The whole artisan American Whiskey market is bullshit anyway. Most "craft
distilleries" just buy bulk white spirit or pre-aged spirit from a wholesaler
[1], then finish it in their own barrels. The usually use smaller barrels too,
to try an impart as much flavour in as short a time, leaving you with an
unbalanced whiskey that just tastes like an oak barrel. Sometimes they even
use tricks like artificially heating and cooling the ageing warehouse or using
ultrasound to try and speed up the process. But you can't rush time.

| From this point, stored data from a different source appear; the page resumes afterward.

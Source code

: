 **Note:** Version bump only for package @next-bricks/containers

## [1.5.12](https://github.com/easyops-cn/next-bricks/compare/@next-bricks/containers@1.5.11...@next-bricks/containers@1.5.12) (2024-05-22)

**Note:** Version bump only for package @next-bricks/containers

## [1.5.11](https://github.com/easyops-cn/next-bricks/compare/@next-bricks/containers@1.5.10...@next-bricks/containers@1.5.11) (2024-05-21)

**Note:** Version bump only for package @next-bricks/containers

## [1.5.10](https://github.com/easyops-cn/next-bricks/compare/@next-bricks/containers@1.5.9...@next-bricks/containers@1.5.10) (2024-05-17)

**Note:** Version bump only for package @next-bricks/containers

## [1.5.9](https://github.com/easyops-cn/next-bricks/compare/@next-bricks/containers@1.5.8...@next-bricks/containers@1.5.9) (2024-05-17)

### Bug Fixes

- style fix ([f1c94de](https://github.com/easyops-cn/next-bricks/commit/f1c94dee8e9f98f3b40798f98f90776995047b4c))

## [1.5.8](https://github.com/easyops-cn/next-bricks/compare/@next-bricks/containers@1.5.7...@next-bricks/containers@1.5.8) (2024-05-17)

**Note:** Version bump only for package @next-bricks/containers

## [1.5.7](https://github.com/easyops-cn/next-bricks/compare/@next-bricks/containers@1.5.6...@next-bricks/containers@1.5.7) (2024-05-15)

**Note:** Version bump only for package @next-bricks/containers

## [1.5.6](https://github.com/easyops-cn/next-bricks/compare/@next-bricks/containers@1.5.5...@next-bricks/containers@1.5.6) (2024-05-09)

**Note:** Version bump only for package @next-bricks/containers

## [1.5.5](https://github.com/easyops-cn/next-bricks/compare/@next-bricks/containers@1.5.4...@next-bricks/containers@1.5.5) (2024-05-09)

In fairness, it's not just American Whiskey that has this problem. It's luxury
spirits as a market. Luxury alcohol is a marketing industry that sells
alcohol. Vodka is especially egregious, where the bottle the spirit comes in
is often more expensive than the contents. Only 10 of around 130 Scotch Whisky
distilleries are independent, the rest owned by international conglomerates
like Pernod Ricard.

[1] [https://www.thedailybeast.com/your-craft-whiskey-is-
probably...](https://www.thedailybeast.com/your-craft-whiskey-is-probably-
from-a-factory-distillery-in-indiana)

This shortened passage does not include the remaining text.